§ **EXERCISE GOAL**
Every entry below should be printed again exactly as it reads.

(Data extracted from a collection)

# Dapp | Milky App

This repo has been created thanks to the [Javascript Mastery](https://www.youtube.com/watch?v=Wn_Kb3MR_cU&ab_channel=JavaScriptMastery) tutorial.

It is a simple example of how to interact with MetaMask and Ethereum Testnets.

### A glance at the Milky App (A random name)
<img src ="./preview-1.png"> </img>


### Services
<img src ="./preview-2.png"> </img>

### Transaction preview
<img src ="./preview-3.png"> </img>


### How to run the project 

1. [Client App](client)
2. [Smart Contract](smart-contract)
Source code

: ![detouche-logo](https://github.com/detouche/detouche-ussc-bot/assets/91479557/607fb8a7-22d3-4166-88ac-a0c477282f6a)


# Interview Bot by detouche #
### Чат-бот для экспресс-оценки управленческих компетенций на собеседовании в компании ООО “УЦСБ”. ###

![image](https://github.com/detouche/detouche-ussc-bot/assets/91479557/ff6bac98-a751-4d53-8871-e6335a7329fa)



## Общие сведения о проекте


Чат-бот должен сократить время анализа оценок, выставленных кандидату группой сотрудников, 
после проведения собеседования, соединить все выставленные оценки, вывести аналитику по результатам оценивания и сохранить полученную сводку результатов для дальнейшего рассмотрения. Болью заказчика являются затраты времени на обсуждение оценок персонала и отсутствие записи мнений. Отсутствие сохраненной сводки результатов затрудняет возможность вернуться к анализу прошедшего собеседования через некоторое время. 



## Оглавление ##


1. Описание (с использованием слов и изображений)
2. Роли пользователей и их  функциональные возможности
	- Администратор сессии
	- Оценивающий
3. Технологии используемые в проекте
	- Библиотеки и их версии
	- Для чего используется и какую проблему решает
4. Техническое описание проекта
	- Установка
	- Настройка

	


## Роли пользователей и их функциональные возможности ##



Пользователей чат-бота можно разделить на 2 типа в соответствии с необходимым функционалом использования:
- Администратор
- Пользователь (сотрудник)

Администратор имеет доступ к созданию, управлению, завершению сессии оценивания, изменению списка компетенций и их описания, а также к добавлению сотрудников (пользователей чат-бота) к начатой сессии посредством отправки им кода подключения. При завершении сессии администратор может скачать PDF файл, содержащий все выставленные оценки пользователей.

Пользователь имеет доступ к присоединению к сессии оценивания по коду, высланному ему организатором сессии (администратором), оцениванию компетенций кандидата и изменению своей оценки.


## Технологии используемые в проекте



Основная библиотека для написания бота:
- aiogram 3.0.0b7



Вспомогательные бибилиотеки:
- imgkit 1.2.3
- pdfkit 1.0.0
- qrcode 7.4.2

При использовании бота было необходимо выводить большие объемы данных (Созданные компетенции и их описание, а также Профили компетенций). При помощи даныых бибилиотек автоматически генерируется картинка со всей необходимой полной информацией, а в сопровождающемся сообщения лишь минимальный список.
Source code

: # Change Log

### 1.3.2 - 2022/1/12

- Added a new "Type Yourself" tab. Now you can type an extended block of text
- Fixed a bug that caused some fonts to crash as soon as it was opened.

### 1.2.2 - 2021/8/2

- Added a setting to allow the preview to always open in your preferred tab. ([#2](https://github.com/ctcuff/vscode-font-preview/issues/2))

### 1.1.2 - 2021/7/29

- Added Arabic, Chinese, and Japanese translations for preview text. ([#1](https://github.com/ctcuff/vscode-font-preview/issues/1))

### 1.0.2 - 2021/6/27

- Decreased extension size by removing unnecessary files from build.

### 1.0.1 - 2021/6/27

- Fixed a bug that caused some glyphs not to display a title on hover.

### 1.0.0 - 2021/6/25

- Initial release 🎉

§ **RESPONSE**
# Dapp | Milky App

This repo has been created thanks to the [Javascript Mastery](https://www.youtube.com/watch?v=Wn_Kb3MR_cU&ab_channel=JavaScriptMastery) tutorial.

It is a simple example of how to interact with MetaMask and Ethereum Testnets.

### A glance at the Milky App (A random name)
<img src ="./preview-1.png"> </img>


### Services
<img src ="./preview-2.png"> </img>

### Transaction preview
<img src ="./preview-3.png"> </img>


### How to run the project 

1. [Client App](client)
2. [Smart Contract](smart-contract)
Source code

: ![detouche-logo](https://github.com/detouche/detouche-ussc-bot/assets/91479557/607fb8a7-22d3-4166-88ac-a0c477282f6a)


# Interview Bot by detouche #
### Чат-бот для экспресс-оценки управленческих компетенций на собеседовании в компании ООО “УЦСБ”. ###

![image](https://github.com/detouche/detouche-ussc-bot/assets/91479557/ff6bac98-a751-4d53-8871-e6335a7329fa)



## Общие сведения о проекте


Чат-бот должен сократить время анализа оценок, выставленных кандидату группой сотрудников, 
после проведения собеседования, соединить все выставленные оценки, вывести аналитику по результатам оценивания и сохранить полученную сводку результатов для дальнейшего рассмотрения. Болью заказчика являются затраты времени на обсуждение оценок персонала и отсутствие записи мнений. Отсутствие сохраненной сводки результатов затрудняет возможность вернуться к анализу прошедшего собеседования через некоторое время. 



## Оглавление ##


1. Описание (с использованием слов и изображений)
2. Роли пользователей и их  функциональные возможности
	- Администратор сессии
	- Оценивающий
3. Технологии используемые в проекте
	- Библиотеки и их версии
	- Для чего используется и какую проблему решает
4. Техническое описание проекта
	- Установка
	- Настройка

	


## Роли пользователей и их функциональные возможности ##



Пользователей чат-бота можно разделить на 2 типа в соответствии с необходимым функционалом использования:
- Администратор
- Пользователь (сотрудник)

Администратор имеет доступ к созданию, управлению, завершению сессии оценивания, изменению списка компетенций и их описания, а также к добавлению сотрудников (пользователей чат-бота) к начатой сессии посредством отправки им кода подключения. При завершении сессии администратор может скачать PDF файл, содержащий все выставленные оценки пользователей.

Пользователь имеет доступ к присоединению к сессии оценивания по коду, высланному ему организатором сессии (администратором), оцениванию компетенций кандидата и изменению своей оценки.


## Технологии используемые в проекте



Основная библиотека для написания бота:
- aiogram 3.0.0b7



Вспомогательные бибилиотеки:
- imgkit 1.2.3
- pdfkit 1.0.0
- qrcode 7.4.2

При использовании бота было необходимо выводить большие объемы данных (Созданные компетенции и их описание, а также Профили компетенций). При помощи даныых бибилиотек автоматически генерируется картинка со всей необходимой полной информацией, а в сопровождающемся сообщения лишь минимальный список.
Source code

: # Change Log

### 1.3.2 - 2022/1/12

- Added a new "Type Yourself" tab. Now you can type an extended block of text
- Fixed a bug that caused some fonts to crash as soon as it was opened.

### 1.2.2 - 2021/8/2

- Added a setting to allow the preview to always open in your preferred tab. ([#2](https://github.com/ctcuff/vscode-font-preview/issues/2))

### 1.1.2 - 2021/7/29

- Added Arabic, Chinese, and Japanese translations for preview text. ([#1](https://github.com/ctcuff/vscode-font-preview/issues/1))

### 1.0.2 - 2021/6/27

- Decreased extension size by removing unnecessary files from build.

### 1.0.1 - 2021/6/27

- Fixed a bug that caused some glyphs not to display a title on hover.

### 1.0.0 - 2021/6/25

- Initial release 🎉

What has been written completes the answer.